IA de confiance
31/03/2022

Google & IA Responsable : Avancée ou formalité ?


Auteur : Elie Chichportich
Temps de lecture : 5 minutes
Quantmetry.com : Google & IA Responsable : Avancée ou formalité ?

Introduction

Un grand pouvoir implique de grandes responsabilités. De nos jours, l’intelligence artificielle joue un rôle majeur dans la quasi-totalité de nos industries. Elle les transforme, les aide à se développer et répond à différentes problématiques historiques. En effet, l’automatisation de certains processus – parfois même dans des domaines sensibles – pose la question de notre dépendance à l’égard de ces nouvelles technologies qui peuvent parfois nous dépasser ou simplement reproduire des erreurs commises par les agents humains. C’est dans ce cadre-là que l’Artificial Intelligence Act est en pleine réflexion par l’Union Européenne afin de proposer de nouvelles règlementations pour encadrer l’intelligence artificielle.

Les principes de Google en termes d’IA

Certaines entreprises développent leur propre conception de ce qu’est l’intelligence artificielle de confiance afin de donner l’impression de se conformer à la réglementation de plus en plus exigeante.
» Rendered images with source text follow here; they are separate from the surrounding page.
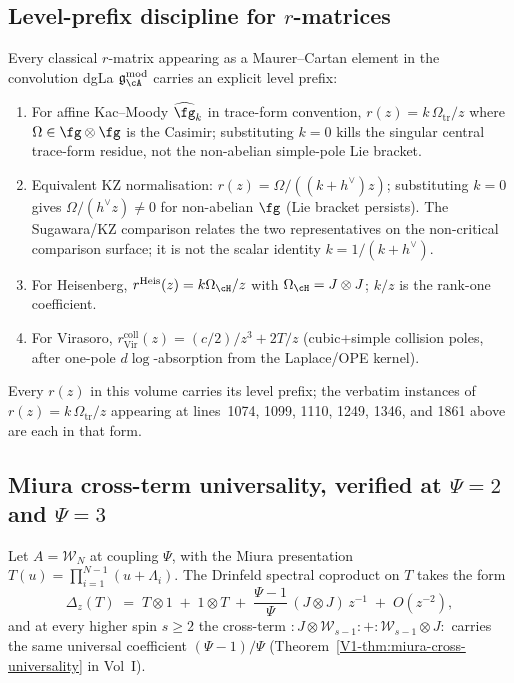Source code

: \subsection{Level-prefix discipline for $r$-matrices}
\label{subsec:bar-cobar-review-rmatrix-level-prefix-discipline}

\begin{remark}
\label{rem:bar-cobar-review-rmatrix-level-prefix}
Every classical $r$-matrix appearing as a Maurer--Cartan element in
the convolution dgLa $\mathfrak{g}^{\mathrm{mod}}_\cA$ carries an
explicit level prefix:
\begin{enumerate}[label=\textup{(\roman*)}]
\item For affine Kac--Moody $\widehat\fg_k$ in trace-form
convention, $r(z) = k\,\Omega_{\mathrm{tr}}/z$ where $\Omega \in \fg\otimes\fg$ is
the Casimir; substituting $k=0$ kills the singular central
trace-form residue, not the non-abelian simple-pole Lie bracket.
\item Equivalent KZ normalisation: $r(z) = \Omega/((k+h^\vee)z)$;
substituting $k=0$ gives $\Omega/(h^\vee z)\ne 0$ for non-abelian
$\fg$ (Lie bracket persists). The Sugawara/KZ comparison relates the
two representatives on the non-critical comparison surface; it is not
the scalar identity \(k=1/(k+h^\vee)\).
\item For Heisenberg,
$r^{\mathrm{Heis}}(z)=k\Omega_{\cH}/z$ with
$\Omega_{\cH}=J\otimes J$; $k/z$ is the rank-one coefficient.
\item For Virasoro,
\(r_{\mathrm{Vir}}^{\mathrm{coll}}(z) = (c/2)/z^3 + 2T/z\)
(cubic+simple collision poles, after one-pole \(d\log\)-absorption
from the Laplace/OPE kernel).
\end{enumerate}
Every $r(z)$ in this volume carries its level prefix; the verbatim
instances of $r(z) = k\,\Omega_{\mathrm{tr}}/z$ appearing at lines~1074, 1099,
1110, 1249, 1346, and 1861 above are each in that form.
\end{remark}

\subsection{Miura cross-term universality, verified at $\Psi=2$ and
$\Psi=3$}
\label{subsec:bar-cobar-review-miura-cross-term}

\begin{proposition}
\label{prop:bar-cobar-review-miura-universality}
Let $A = \mathcal{W}_N$ at coupling $\Psi$, with the Miura presentation
$T(u) = \prod_{i=1}^{N-1}(u + \Lambda_i)$. The Drinfeld spectral
coproduct on $T$ takes the form
\[
\Delta_z(T) \;=\; T\otimes 1 \;+\; 1\otimes T \;+\;
\frac{\Psi-1}{\Psi}\,(J\otimes J)\,z^{-1} \;+\; O(z^{-2}),
\]
and at every higher spin $s\ge 2$ the cross-term
$:J\otimes \mathcal{W}_{s-1}: + :\mathcal{W}_{s-1}\otimes J:$ carries the
same universal coefficient $(\Psi-1)/\Psi$
(Theorem~\ref{V1-thm:miura-cross-universality} in Vol~I).
\end{proposition}

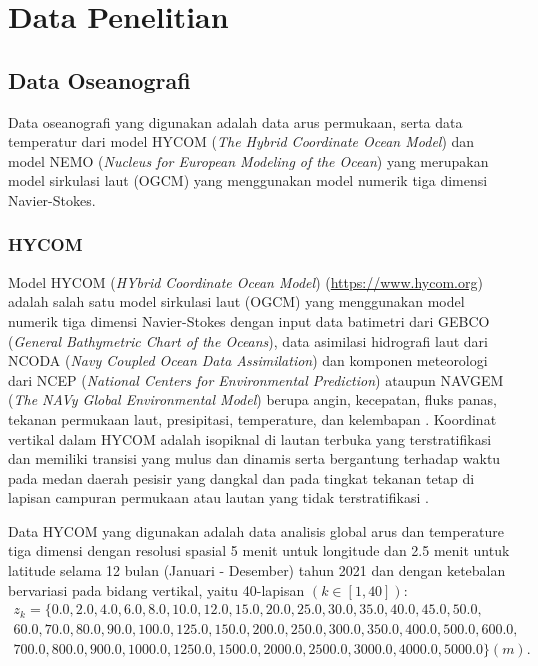 \section[Data Penelitian]{Data Penelitian}
\begin{spacing}{1.5}
\vspace{-1pc}
\subsection[Data Oseanografi]{Data Oseanografi}
	Data oseanografi yang digunakan adalah data arus permukaan, serta data temperatur dari model HYCOM (\textit{The Hybrid Coordinate Ocean Model}) dan model NEMO (\textit{Nucleus for European Modeling of the Ocean}) yang merupakan model sirkulasi laut (OGCM) yang menggunakan model numerik tiga dimensi Navier-Stokes.

\subsubsection[HYCOM]{HYCOM}
	Model HYCOM (\textit{HYbrid Coordinate Ocean Model}) (\href{https://www.hycom.org}{https://www.hycom.org}) adalah salah satu model sirkulasi laut (OGCM) yang menggunakan model numerik tiga dimensi Navier-Stokes dengan input data batimetri dari GEBCO (\textit{General Bathymetric Chart of the Oceans}), data asimilasi hidrografi laut dari NCODA (\textit{Navy Coupled Ocean Data Assimilation}) dan komponen meteorologi dari NCEP (\textit{National Centers for Environmental Prediction}) ataupun NAVGEM (\textit{The NAVy Global Environmental Model}) berupa angin, kecepatan, fluks panas, tekanan permukaan laut, presipitasi, temperature, dan kelembapan . Koordinat vertikal dalam HYCOM adalah isopiknal di lautan terbuka yang terstratifikasi dan memiliki transisi yang mulus dan dinamis serta bergantung terhadap waktu pada medan daerah pesisir yang dangkal dan pada tingkat tekanan tetap di lapisan campuran permukaan atau lautan yang tidak terstratifikasi . 
	\par Data HYCOM yang digunakan adalah data analisis global arus dan temperature tiga dimensi dengan resolusi spasial 5 menit untuk longitude dan 2.5 menit untuk latitude selama 12 bulan (Januari - Desember) tahun 2021 dan dengan ketebalan bervariasi pada bidang vertikal, yaitu 40-lapisan $(k \in [1,40])$:
	\begin{equation*}
		\begin{aligned}
			z_k = \{0.0, 2.0, 4.0, 6.0, 8.0, 10.0, 12.0, 15.0, 20.0, 25.0, 30.0, 35.0, 40.0, 45.0, 50.0, \\
			60.0, 70.0,	80.0, 90.0, 100.0, 125.0, 150.0, 200.0, 250.0, 300.0, 350.0, 400.0, 500.0, 600.0,\\
			700.0, 800.0, 900.0, 1000.0, 1250.0, 1500.0, 2000.0, 2500.0, 3000.0, 4000.0, 5000.0\} (m). \\
		\end{aligned}
	\end{equation*}


\end{spacing}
Dans ce contexte, Google a présenté en juin 2018 ses principes pour caractériser une IA éthique :

I. Selon Google, l’IA doit :

  1. Être socialement bénéfique
  2. Éviter l’apprentissage d’un biais non équitable (éviter des partis pris injustes, racistes ou sexistes)
  3. Être conçu et testé pour la sécurité.
  4. Être responsable pour les personnes (rendre les modèles moins opaques pour faciliter les contrôles humains)
  5. Inclure les principes de privacy design.
  6. Respecter des normes élevées d’excellence scientifique. Ce point reste assez contradictoire avec l’objectif de maitrise bénéfices/risques. En effet la recherche de performance pure d’une IA ne prend pas forcément en compte les conséquences de celle-ci, est-ce que c’est la voiture la plus rapide qui est la plus sûre ?
  7. Être mis à disposition pour des utilisations conformes à ces principes. (Mise en place de contrôles internes)

II. L’IA ne doit pas :

  1. Être susceptible de causer un préjudice global.
  2. Créer des armes ou n’importe quelle entité qui causerait des blessures directes.
  3. Aider à de la surveillance violant les normes internationales.
  4. Avoir des buts contraires au droit international et aux droits de l’homme

Les règlementations européennes sont bien plus précises au sujet de ce que l’IA ne peut pas « être ». Pour avoir le droit d’être présent sur le marché européen, Google devra respecter des règles bien moins floues, en accord avec l’Article 5 de la Section II sur les pratiques interdites d’intelligence artificielle.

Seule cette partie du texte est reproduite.